- **EXERCISE**:
Reproduce only the lines of the material below that start at the line containing "This is the" and stop at the line containing "<!-- ALL-CONTRIBUTORS-LIST:START - Do". Keep both end lines.
++++ DATA RECORDS ++++
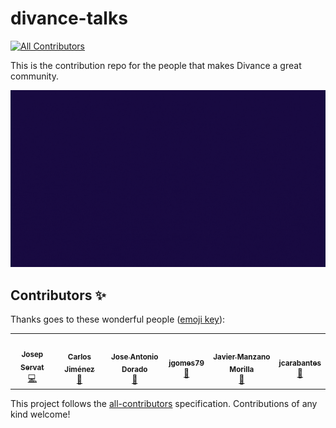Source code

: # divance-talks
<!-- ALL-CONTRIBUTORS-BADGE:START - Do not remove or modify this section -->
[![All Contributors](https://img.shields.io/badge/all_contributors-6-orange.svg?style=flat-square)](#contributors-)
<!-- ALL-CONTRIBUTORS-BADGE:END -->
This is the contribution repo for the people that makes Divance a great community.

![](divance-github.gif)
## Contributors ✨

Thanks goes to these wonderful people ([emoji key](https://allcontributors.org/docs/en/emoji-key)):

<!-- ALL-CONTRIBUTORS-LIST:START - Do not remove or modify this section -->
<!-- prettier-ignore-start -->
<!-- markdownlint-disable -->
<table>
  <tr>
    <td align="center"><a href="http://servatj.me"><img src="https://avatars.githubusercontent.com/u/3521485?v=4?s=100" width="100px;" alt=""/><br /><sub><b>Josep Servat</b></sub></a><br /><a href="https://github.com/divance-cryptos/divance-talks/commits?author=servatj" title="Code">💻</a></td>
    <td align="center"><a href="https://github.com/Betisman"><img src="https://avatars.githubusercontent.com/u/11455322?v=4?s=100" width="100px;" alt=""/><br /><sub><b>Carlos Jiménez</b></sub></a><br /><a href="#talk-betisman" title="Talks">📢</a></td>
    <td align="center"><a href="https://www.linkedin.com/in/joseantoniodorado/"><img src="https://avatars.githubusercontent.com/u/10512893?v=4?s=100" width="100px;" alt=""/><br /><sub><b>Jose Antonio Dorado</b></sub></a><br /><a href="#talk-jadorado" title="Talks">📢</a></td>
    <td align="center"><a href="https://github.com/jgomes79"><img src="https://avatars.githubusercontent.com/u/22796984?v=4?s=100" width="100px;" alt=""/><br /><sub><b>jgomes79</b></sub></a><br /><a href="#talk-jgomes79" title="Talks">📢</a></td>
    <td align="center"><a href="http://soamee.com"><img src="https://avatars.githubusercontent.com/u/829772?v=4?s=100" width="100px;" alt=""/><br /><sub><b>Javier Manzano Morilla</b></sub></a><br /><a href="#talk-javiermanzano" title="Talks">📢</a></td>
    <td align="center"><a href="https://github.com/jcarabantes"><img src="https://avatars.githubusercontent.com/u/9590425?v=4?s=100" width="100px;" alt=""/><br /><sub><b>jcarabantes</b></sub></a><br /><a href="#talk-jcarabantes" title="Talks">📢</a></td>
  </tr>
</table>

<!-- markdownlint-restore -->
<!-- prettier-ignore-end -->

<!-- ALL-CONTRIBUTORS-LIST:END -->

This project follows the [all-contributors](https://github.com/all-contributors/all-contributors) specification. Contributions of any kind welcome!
++++
++++ DATA RECORDS ++++
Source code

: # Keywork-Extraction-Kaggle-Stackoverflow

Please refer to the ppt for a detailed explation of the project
++++
- **TASK OUTPUT**:
This is the contribution repo for the people that makes Divance a great community.

![](divance-github.gif)
## Contributors ✨

Thanks goes to these wonderful people ([emoji key](https://allcontributors.org/docs/en/emoji-key)):

<!-- ALL-CONTRIBUTORS-LIST:START - Do not remove or modify this section -->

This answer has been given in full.